Figure 2. mGluR2 transmembrane domains 4/5 mediate association with 2AR.

a, mGluR2/mGluR3 chimeras studied. b, c-myc-2AR and HA-mGluR2/mGluR3 chimera co-immunoprecipitations. Cells separately expressing each construct were also mixed. c, 2AR competition binding in cells stably expressing 2AR and transfected with mGluR2/mGluR3 chimeras. d, FRET in cells expressing 2AR-eCFP and either mGluR2, mGluR3 or mGluR3ΔTM4,5 chimera, all tagged with eYFP. Pseudo-colour images represent normalized values (FRET^N). eCFP + eYFP (n=19); 2AR-eCFP + mGluR2-eYFP (n=43); 2AR-eCFP + mGluR3-eYFP (n=31); 2AR-eCFP + mGluR3ΔTM4,5-eYFP, (n=27). **p < 0.01; ANOVA with Dunnett's post hoc test. e, DOI-stimulated [³⁵S]GTPγS binding in membranes followed by immunoprecipitation with anti-Gα_q/11 (top panels), or anti-Gα_i1,2,3 (bottom panels).
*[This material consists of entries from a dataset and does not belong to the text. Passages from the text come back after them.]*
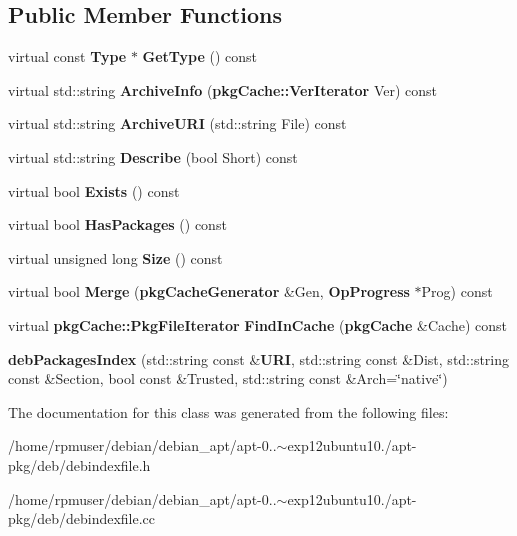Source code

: \subsection*{\-Public \-Member \-Functions}
\begin{DoxyCompactItemize}
\item 
virtual const {\bf \-Type} $\ast$ {\bfseries \-Get\-Type} () const \label{classdebPackagesIndex_a97e9791ce2bb129d7b03dfe2f55de366}

\item 
virtual std\-::string {\bfseries \-Archive\-Info} ({\bf pkg\-Cache\-::\-Ver\-Iterator} \-Ver) const \label{classdebPackagesIndex_a53805b4bd2419bdd8e6ec00d3e97b56e}

\item 
virtual std\-::string {\bfseries \-Archive\-U\-R\-I} (std\-::string \-File) const \label{classdebPackagesIndex_ac797e5aad2fdbc2462e14647d924185e}

\item 
virtual std\-::string {\bfseries \-Describe} (bool \-Short) const \label{classdebPackagesIndex_a1d76db0d4174d2926a4c5af85e1019d9}

\item 
virtual bool {\bfseries \-Exists} () const \label{classdebPackagesIndex_aa746a17c5bebccb81d72dccb29948ec4}

\item 
virtual bool {\bfseries \-Has\-Packages} () const \label{classdebPackagesIndex_a3529b24d8d4f049bd120b93d56d467d0}

\item 
virtual unsigned long {\bfseries \-Size} () const \label{classdebPackagesIndex_ab1050fe2604ef4e6cba6491de8a9f708}

\item 
virtual bool {\bfseries \-Merge} ({\bf pkg\-Cache\-Generator} \&\-Gen, {\bf \-Op\-Progress} $\ast$\-Prog) const \label{classdebPackagesIndex_a7055ce0e05b5bcf6fad25971d5e3c9e4}

\item 
virtual {\bf pkg\-Cache\-::\-Pkg\-File\-Iterator} {\bfseries \-Find\-In\-Cache} ({\bf pkg\-Cache} \&\-Cache) const \label{classdebPackagesIndex_afa0e20f879d9090dac2a7a4830bc7015}

\item 
{\bfseries deb\-Packages\-Index} (std\-::string const \&{\bf \-U\-R\-I}, std\-::string const \&\-Dist, std\-::string const \&\-Section, bool const \&\-Trusted, std\-::string const \&\-Arch=\char`\"{}native\char`\"{})\label{classdebPackagesIndex_a9c3cc7b77975774604f849b84640444e}

\end{DoxyCompactItemize}


\-The documentation for this class was generated from the following files\-:\begin{DoxyCompactItemize}
\item 
/home/rpmuser/debian/debian\-\_\-apt/apt-\/0..$\sim$exp12ubuntu10./apt-\/pkg/deb/debindexfile.\-h\item 
/home/rpmuser/debian/debian\-\_\-apt/apt-\/0..$\sim$exp12ubuntu10./apt-\/pkg/deb/debindexfile.\-cc\end{DoxyCompactItemize}
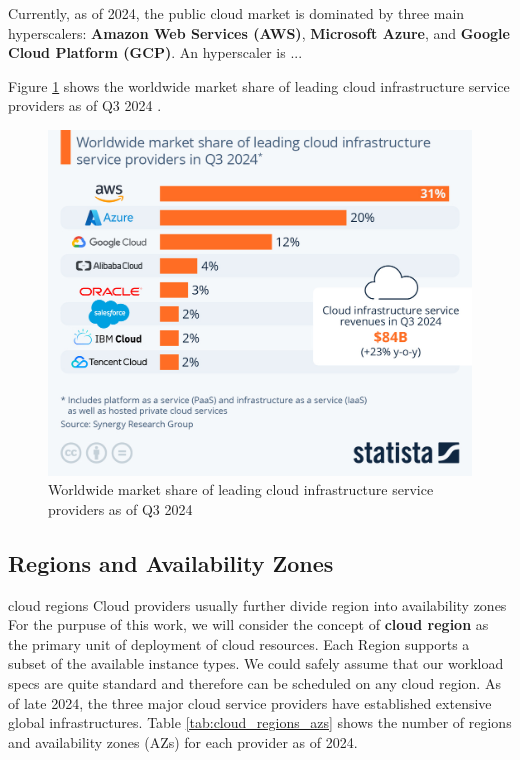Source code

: 


Currently, as of 2024, the public cloud market is dominated by three main hyperscalers: \textbf{Amazon Web Services (AWS)}, \textbf{Microsoft Azure}, and \textbf{Google Cloud Platform (GCP)}.
An hyperscaler is ...

Figure \ref{fig:pcp} shows the worldwide market share of leading cloud infrastructure service providers as of Q3 2024 \cite{statista}.

\begin{figure}[htbp]
    \centering
    \includegraphics[width=0.75\linewidth]{images/pcp.jpeg}
    \caption{Worldwide market share of leading cloud infrastructure service providers as of Q3 2024 \cite{statista}}
    \label{fig:pcp}
\end{figure}
  
\subsection{Regions and Availability Zones}

cloud regions
Cloud providers usually further divide region into availability zones
For the purpuse of this work, we will consider the concept of \textbf{cloud region} as the primary unit of deployment of cloud resources.
Each Region supports a subset of the available instance types.
We could safely assume that our workload specs are quite standard and therefore can be scheduled on any cloud region.
As of late 2024, the three major cloud service providers have established extensive global infrastructures.
Table \ref{tab:cloud_regions_azs} shows the number of regions and availability zones (AZs) for each provider as of 2024.

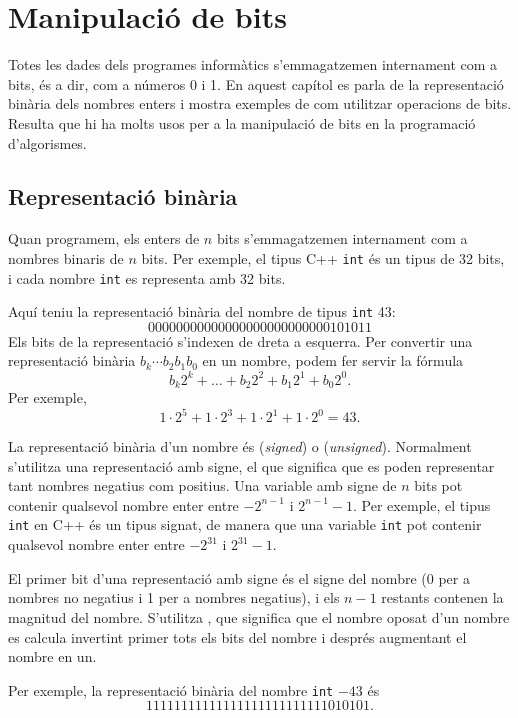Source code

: \chapter{Manipulació de bits}

Totes les dades dels programes informàtics s'emmagatzemen internament
com a bits, és a dir, com a números 0 i 1. En aquest capítol es parla
de la representació binària dels nombres enters i mostra exemples de
com utilitzar operacions de bits. Resulta que hi ha molts usos per a
la manipulació de bits en la programació d'algorismes.

\section{Representació binària}


Quan programem, els enters de $n$ bits s'emmagatzemen internament com
a nombres binaris de $n$ bits. Per exemple, el tipus C++ \texttt{int}
és un tipus de 32 bits, i cada nombre \texttt{int} es representa amb
32 bits.

Aquí teniu la representació binària del nombre de tipus \texttt{int} 43:
\[00000000000000000000000000101011\]
Els bits de la representació s'indexen de dreta a esquerra. Per
convertir una representació binària $b_k \cdots b_2 b_1 b_0$ en un
nombre, podem fer servir la fórmula
\[b_k 2^k + \ldots + b_2 2^2 + b_1 2^1 + b_0 2^0.\]
Per exemple,
\[1 \cdot 2^5 + 1 \cdot 2^3 + 1 \cdot 2^1 + 1 \cdot 2^0 = 43.\]


La representació binària d'un nombre és 
(\emph{signed}) o  (\emph{unsigned}). Normalment
s'utilitza una representació amb signe, el que significa que es poden
representar tant nombres negatius com positius. Una variable amb signe
de $n$ bits pot contenir qualsevol nombre enter entre $-2^{n-1}$ i
$2^{n-1}-1$. Per exemple, el tipus \texttt{int} en C++ és un tipus
signat, de manera que una variable \texttt{int} pot contenir qualsevol
nombre enter entre $-2^{31}$ i $2^{31}-1$.

El primer bit d'una representació amb signe és el signe del nombre (0
per a nombres no negatius i 1 per a nombres negatius), i els $n-1$
restants contenen la magnitud del nombre. S'utilitza , que significa que el nombre oposat d'un nombre es calcula
invertint primer tots els bits del nombre i després augmentant el
nombre en un.

Per exemple, la representació binària del nombre \texttt{int} $-43$ és
\[11111111111111111111111111010101.\]


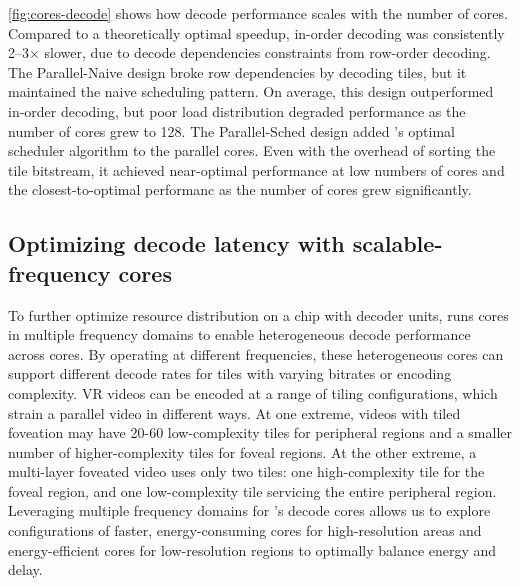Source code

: \ref{fig:cores-decode} shows how decode performance scales with the number of cores.
Compared to a theoretically optimal speedup, in-order decoding was consistently 2--3$\times$ slower, due to decode dependencies constraints from row-order decoding.
The Parallel-Naive design broke row dependencies by decoding tiles, but it maintained the naive scheduling pattern.
On average, this design outperformed in-order decoding, but poor load distribution degraded performance as the number of cores grew to 128.
The Parallel-Sched design added \nameArch's optimal scheduler algorithm to the parallel cores.
Even with the overhead of sorting the tile bitstream, it achieved near-optimal performance at low numbers of cores and the closest-to-optimal performanc as the number of cores grew significantly.

\dvfsEnergySpeedup

\subsection{Optimizing decode latency with scalable-frequency cores}
\label{subsec:hetero-cores}

To further optimize resource distribution on a chip with decoder units, \nameArch runs cores in multiple frequency domains to enable heterogeneous decode performance across cores.
By operating at different frequencies, these heterogeneous cores can support different decode rates for tiles with varying bitrates or encoding complexity.
VR videos can be encoded at a range of tiling configurations, which strain a parallel video in different ways.
At one extreme, videos with tiled foveation may have 20-60 low-complexity tiles for peripheral regions and a smaller number of higher-complexity tiles for foveal regions.
At the other extreme, a multi-layer foveated video uses only two tiles: one high-complexity tile for the foveal region, and one low-complexity tile servicing the entire peripheral region.
Leveraging multiple frequency domains for \nameArch's decode cores allows us to explore configurations of faster, energy-consuming cores for high-resolution areas and energy-efficient cores for low-resolution regions to optimally balance energy and delay.

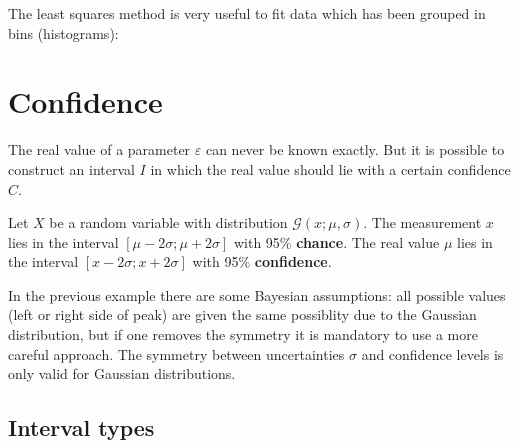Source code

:{	The least squares method is very useful to fit data which has been grouped in bins (histograms):
    
\section{Confidence}

	The real value of a parameter $\varepsilon$ can never be known exactly. But it is possible to construct an interval $I$ in which the real value should lie with a certain confidence $C$.
	\begin{example}
		Let $X$ be a random variable with distribution $\mathcal{G}(x;\mu, \sigma)$. The measurement $x$ lies in the interval $[\mu - 2\sigma;\mu+2\sigma]$ with 95\% \textbf{chance}. The real value $\mu$ lies in the interval $[x - 2\sigma;x+2\sigma]$ with 95\% \textbf{confidence}.
	\end{example}
	\begin{remark*}
		In the previous example there are some Bayesian assumptions: all possible values (left or right side of peak) are given the same possiblity due to the Gaussian distribution, but if one removes the symmetry it is mandatory to use a more careful approach. The symmetry between uncertainties $\sigma$ and confidence levels is only valid for Gaussian distributions.
	\end{remark*}
    
\subsection{Interval types}

}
Cells stably expressing 2AR were transfected with mGluR2, mGluR3 or mGluR3ΔTM4,5. The potency of DOI activating Gα_i1,2,3 was significantly increased when the 2AR was co-expressed with either mGluR2 or mGluR3ΔTM4,5, an effect abolished by 10 μM LY379 (p<0.001 by F test). Data are mean±s.e.m. of three experiments performed in triplicate. f, Ribbon backbone representation of the transmembrane helices of the 2AR/mGluR2 heteromer model from the intracellular face.